Starker v. United States
602 F.2d 1341 (1979)

  • Starker sold some land to a company called Crown. In exchange, Crown agreed to give similar property to Starker within five years.
    • Crown assessed Starker's property to be worth about $1.50M, and agreed to buy Starker $1.50M worth or property (plus 6% interest).
  • Over the next two years, Crown transferred 12 smaller pieces of property to Starker worth about $1.58M (which included the 6% interest).
  • When Starker filed his taxes, he did not report any capital gains from the sale of his property to Crown. The IRS disagreed.
    • Starker argued that he had made a like-kind exchange of property, and therefore any gain he made was not recognized by 26 U.S.C. 1031.
      • 1031 says that when two persons exchange properties, any capital gains or losses from the exchange will not be recognized.
    • The IRS argued that 1031 only applies when there is a direct exchange of property.

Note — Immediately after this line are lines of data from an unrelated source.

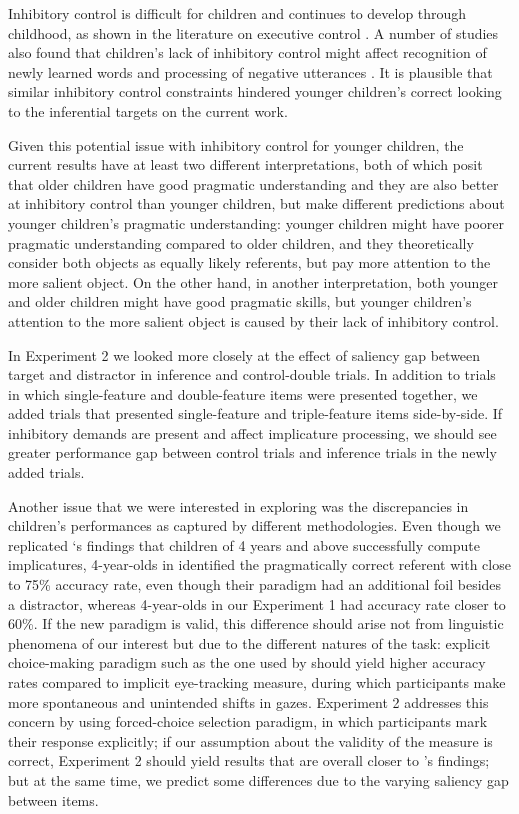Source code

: \documentclass[10pt,letterpaper]{article}
\begin{document}
Inhibitory control is difficult for children and continues to develop through childhood, as shown in the literature on executive control \cite{davidson2006development, gerardi2000sensitivity}. A number of studies also found that children's lack of inhibitory control might affect recognition of newly learned words \cite{yurovskybeyond} and processing of negative utterances \cite{nordmeyer2013measuring}. It is plausible that similar inhibitory control constraints hindered younger children's correct looking to the inferential targets on the current work. 

Given this potential issue with inhibitory control for younger children, the current results have at least two different interpretations, both of which posit that older children have good pragmatic understanding and they are also better at inhibitory control than younger children, but make different predictions about younger children's pragmatic understanding: younger children might have poorer pragmatic understanding compared to older children, and they theoretically consider both objects as equally likely referents, but pay more attention to the more salient object. On the other hand, in another interpretation, both younger and older children might have good pragmatic skills, but younger children's attention to the more salient object is caused by their lack of inhibitory control.

In Experiment 2 we looked more closely at the effect of saliency gap between target and distractor in inference and control-double trials. In addition to trials in which single-feature and double-feature items were presented together, we added trials that presented single-feature and triple-feature items side-by-side. If inhibitory demands are present and affect implicature processing, we should see greater performance gap between control trials and inference trials in the newly added trials. 

Another issue that we were interested in exploring was the discrepancies in children's performances as captured by different methodologies. Even though we replicated `s findings that children of 4 years and above successfully compute implicatures, 4-year-olds in  identified the pragmatically correct referent with close to 75\% accuracy rate, even though their paradigm had an additional foil besides a distractor, whereas 4-year-olds in our Experiment 1 had accuracy rate closer to 60\%. If the new paradigm is valid, this difference should arise not from linguistic phenomena of our interest but due to the different natures of the task: explicit choice-making paradigm such as the one used by  should yield higher accuracy rates compared to implicit eye-tracking measure, during which participants make more spontaneous and unintended shifts in gazes. Experiment 2 addresses this concern by using forced-choice selection paradigm, in which participants mark their response explicitly; if our assumption about the validity of the measure is correct, Experiment 2 should yield results that are overall closer to 's findings; but at the same time, we predict some differences due to the varying saliency gap between items. 
\end{document}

In this case, Starker didn't get property (at least not right away), what he got was contract with Crown to acquire property later.
      • Therefore the $1.5M Starker got from Crown should be taxed as a capital gain, and the 6% interest was taxable as ordinary income.
  • The Trial Court found for the IRS. Starker appealed.
  • The Appellate Court reversed in part.
    • The Appellate Court found that 1031 was applicable and that simultaneous transfers were not required.
    • The Court found that contractual rights to assume the right of ownership should not be treated any differently that the ownership rights themselves.
  • After this case, Congress limited the use of non-simultaneous exchanges like this one.
    • Now, under $1031(a)(3), the receiver only has 180 days to take possession of the new property, and only 45 days to identify the new property.
    • Now, a non-simultaneous exchange is sometimes known as a Starker exchange.